[Task directions]: For the entries below, the result should be an exact transcription of the lines from the one with "em Engenharia Informática**" up to and including the one with "No ambiente de", and only those.

[Records to use]:
########################################

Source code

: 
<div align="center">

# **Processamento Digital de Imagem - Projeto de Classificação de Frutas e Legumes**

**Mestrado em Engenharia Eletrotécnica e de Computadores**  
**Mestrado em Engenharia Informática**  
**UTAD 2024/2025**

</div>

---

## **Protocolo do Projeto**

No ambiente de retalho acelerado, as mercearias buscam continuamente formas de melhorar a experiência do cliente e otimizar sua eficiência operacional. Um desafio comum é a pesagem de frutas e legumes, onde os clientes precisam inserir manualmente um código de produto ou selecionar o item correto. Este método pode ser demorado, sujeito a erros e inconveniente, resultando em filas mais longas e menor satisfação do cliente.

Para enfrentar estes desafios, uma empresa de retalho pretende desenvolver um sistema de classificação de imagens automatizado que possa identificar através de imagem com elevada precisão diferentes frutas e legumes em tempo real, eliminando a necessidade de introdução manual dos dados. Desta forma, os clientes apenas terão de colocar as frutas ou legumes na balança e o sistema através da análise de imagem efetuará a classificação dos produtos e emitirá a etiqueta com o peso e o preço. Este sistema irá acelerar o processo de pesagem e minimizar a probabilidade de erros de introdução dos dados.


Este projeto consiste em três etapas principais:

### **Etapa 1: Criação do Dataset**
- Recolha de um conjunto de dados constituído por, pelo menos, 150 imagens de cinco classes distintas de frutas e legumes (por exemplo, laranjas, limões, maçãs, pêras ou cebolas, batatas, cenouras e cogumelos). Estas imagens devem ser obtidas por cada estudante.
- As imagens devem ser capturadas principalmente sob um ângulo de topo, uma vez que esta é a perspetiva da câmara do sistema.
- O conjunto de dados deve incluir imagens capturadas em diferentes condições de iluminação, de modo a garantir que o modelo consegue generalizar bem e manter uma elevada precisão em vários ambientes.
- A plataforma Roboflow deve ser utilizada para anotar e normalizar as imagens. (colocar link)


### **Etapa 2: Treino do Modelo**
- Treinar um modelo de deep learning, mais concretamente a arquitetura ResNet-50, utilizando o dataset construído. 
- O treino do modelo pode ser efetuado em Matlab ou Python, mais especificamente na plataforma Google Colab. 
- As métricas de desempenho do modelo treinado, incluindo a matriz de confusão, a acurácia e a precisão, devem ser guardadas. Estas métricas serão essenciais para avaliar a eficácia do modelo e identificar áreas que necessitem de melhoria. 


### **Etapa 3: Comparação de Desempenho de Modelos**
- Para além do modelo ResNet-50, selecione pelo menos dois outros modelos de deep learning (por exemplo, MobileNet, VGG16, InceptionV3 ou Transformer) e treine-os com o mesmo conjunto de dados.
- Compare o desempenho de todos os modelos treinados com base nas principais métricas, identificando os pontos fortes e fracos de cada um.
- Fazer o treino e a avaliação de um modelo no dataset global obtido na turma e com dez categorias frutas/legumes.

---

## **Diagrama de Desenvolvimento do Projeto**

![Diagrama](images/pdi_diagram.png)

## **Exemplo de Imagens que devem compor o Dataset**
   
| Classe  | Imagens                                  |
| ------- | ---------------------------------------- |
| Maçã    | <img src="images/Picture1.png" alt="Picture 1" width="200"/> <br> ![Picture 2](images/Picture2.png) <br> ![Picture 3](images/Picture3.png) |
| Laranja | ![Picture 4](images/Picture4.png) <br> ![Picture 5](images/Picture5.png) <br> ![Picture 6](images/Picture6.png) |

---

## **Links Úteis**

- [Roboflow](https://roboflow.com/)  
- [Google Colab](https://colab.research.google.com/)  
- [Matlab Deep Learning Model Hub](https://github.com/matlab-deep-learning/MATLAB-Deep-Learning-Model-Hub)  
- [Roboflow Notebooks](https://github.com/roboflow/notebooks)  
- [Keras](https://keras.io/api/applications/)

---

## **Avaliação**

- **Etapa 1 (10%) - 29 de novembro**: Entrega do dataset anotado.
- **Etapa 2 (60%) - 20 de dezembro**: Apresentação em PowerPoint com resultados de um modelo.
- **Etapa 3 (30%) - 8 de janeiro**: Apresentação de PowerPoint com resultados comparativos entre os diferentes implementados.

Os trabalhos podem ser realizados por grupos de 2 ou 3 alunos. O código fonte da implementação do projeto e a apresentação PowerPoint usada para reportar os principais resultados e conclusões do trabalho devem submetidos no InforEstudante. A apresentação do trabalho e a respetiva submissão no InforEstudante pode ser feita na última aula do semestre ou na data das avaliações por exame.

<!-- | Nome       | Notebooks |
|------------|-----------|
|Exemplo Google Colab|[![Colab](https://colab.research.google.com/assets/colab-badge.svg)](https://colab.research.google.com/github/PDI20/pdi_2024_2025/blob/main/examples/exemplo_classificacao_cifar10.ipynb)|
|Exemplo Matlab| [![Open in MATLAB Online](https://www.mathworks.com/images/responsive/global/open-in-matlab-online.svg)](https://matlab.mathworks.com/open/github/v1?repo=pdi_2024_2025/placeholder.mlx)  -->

########################################

[Result below]:
**Mestrado em Engenharia Informática**  
**UTAD 2024/2025**

</div>

---

## **Protocolo do Projeto**

No ambiente de retalho acelerado, as mercearias buscam continuamente formas de melhorar a experiência do cliente e otimizar sua eficiência operacional. Um desafio comum é a pesagem de frutas e legumes, onde os clientes precisam inserir manualmente um código de produto ou selecionar o item correto. Este método pode ser demorado, sujeito a erros e inconveniente, resultando em filas mais longas e menor satisfação do cliente.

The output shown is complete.